Pojok NTB dan Mi6 Gelar Mimbar Bebas 100 Hari Iqbal-Dinda, Panggung Bersuara bagi Khalayak

“Mimbar ini tidak untuk jatuhkan siapapun. Tapi untuk pengingat agar Iqbal-Dinda tetap berpijak pada rakyat."

MATARAM— Pojok NTB bersama Lembaga Kajian Sosial dan Politik Mi6 akan menggelar Mimbar Bebas 100 Hari kepemimpinan Gubernur H Lalu Muhamad Iqbal dan Wakil Gubernur Hj Indah Dhamayanti Putri.

“Seratus hari telah berjalan. Saatnya masyarakat berbicara, apakah janji tinggal kata-kata, atau telah menjadi nyata,” kata Admin Pojok NTB M Fihiruddin, di Mataram, Senin (26/5/2025).

Pasangan Iqbal-Dinda, dilantik Presiden Prabowo Subianto sebagai Gubernur dan Wakil Gubernur NTB pada 20 Februari 2025. Pasangan ini akan genap 100 hari memimpin Bumi Gora pada 31 Mei mendatang.

Fihiruddin mengungkapkan, 100 hari pertama merupakan masa evaluasi awal terhadap gaya kepemimpinan dan arah kebijakan Gubernur dan Wakil Gubernur terpilih.

Direktur LOGIS NTB ini menegaskan, dalam konteks demokrasi partisipatif, salah satu elemen penting adalah keterlibatan masyarakat sipil dalam menyuarakan aspirasi, kritik, dan saran.

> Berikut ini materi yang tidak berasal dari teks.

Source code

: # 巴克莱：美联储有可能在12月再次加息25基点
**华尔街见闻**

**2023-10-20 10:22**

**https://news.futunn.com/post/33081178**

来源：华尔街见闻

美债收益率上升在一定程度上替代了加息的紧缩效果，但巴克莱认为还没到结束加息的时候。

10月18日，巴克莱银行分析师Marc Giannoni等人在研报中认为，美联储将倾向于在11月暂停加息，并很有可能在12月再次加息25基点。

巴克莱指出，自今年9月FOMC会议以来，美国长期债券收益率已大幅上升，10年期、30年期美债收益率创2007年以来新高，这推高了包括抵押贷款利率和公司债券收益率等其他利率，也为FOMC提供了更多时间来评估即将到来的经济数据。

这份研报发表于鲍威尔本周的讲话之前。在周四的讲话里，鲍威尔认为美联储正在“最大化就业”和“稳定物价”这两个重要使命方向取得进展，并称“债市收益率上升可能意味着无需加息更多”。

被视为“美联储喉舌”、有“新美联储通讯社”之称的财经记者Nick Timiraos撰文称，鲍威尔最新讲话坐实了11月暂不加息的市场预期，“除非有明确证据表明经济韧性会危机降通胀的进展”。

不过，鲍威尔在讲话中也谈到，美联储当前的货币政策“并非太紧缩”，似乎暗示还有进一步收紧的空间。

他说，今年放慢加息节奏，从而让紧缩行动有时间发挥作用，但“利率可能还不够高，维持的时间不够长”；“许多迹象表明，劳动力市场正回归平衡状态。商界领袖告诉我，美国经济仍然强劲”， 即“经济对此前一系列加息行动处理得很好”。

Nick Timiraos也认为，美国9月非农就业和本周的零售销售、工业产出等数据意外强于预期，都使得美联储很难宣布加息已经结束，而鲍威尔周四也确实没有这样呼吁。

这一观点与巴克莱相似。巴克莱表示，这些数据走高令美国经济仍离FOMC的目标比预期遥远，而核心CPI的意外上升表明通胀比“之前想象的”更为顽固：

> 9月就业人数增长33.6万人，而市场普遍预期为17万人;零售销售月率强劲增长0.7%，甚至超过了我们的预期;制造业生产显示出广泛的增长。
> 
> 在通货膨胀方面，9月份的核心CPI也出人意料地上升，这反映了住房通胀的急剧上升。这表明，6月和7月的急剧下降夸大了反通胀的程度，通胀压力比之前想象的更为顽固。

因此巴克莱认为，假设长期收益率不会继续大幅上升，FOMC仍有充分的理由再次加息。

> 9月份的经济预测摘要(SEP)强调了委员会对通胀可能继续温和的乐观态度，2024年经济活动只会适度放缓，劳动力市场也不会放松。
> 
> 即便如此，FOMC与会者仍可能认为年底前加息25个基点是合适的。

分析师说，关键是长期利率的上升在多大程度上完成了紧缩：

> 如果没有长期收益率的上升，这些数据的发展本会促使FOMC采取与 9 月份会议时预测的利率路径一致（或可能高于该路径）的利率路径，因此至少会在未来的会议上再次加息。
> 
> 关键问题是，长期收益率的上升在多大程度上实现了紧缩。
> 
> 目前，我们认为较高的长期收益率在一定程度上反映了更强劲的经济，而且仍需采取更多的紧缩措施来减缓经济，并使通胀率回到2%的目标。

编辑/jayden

Mimbar Bebas yang digelar Pojok NTB dan Mi6 ini akan jadi salah satu panggungnya.

“Jika pemimpin tak mau mendengar suara masyarakat di hari ke-100, maka ia akan “tunarungu” di hari ke-1000,” tegas Fihir.

Rencananya, Mimbar Bebas 100 Hari Iqbal-Dinda akan digelar Pojok NTB dan Mi6 di Tuwa Kawa Coffee Roastery, 1 Juni 2025.

Mimbar Bebas ini juga dapat disimak secara live oleh publik karena akan disiarkan langsung oleh Talenta FM.

Baca juga: Tiga Tokoh Jadi Kandidat Peraih Mi6 Award for Democracy and Humanity

Lanjut Fihir, Pojok NTB dan Mi6 siapkan Mimbar Bebas ini sebagai panggung bagi siapa pun. Sebab, setiap suara memiliki hak yang sama untuk di dengar. Karena itu, Mimbar Bebas ini akan terbuka untuk mereka yang ingin menyampaikan kritik.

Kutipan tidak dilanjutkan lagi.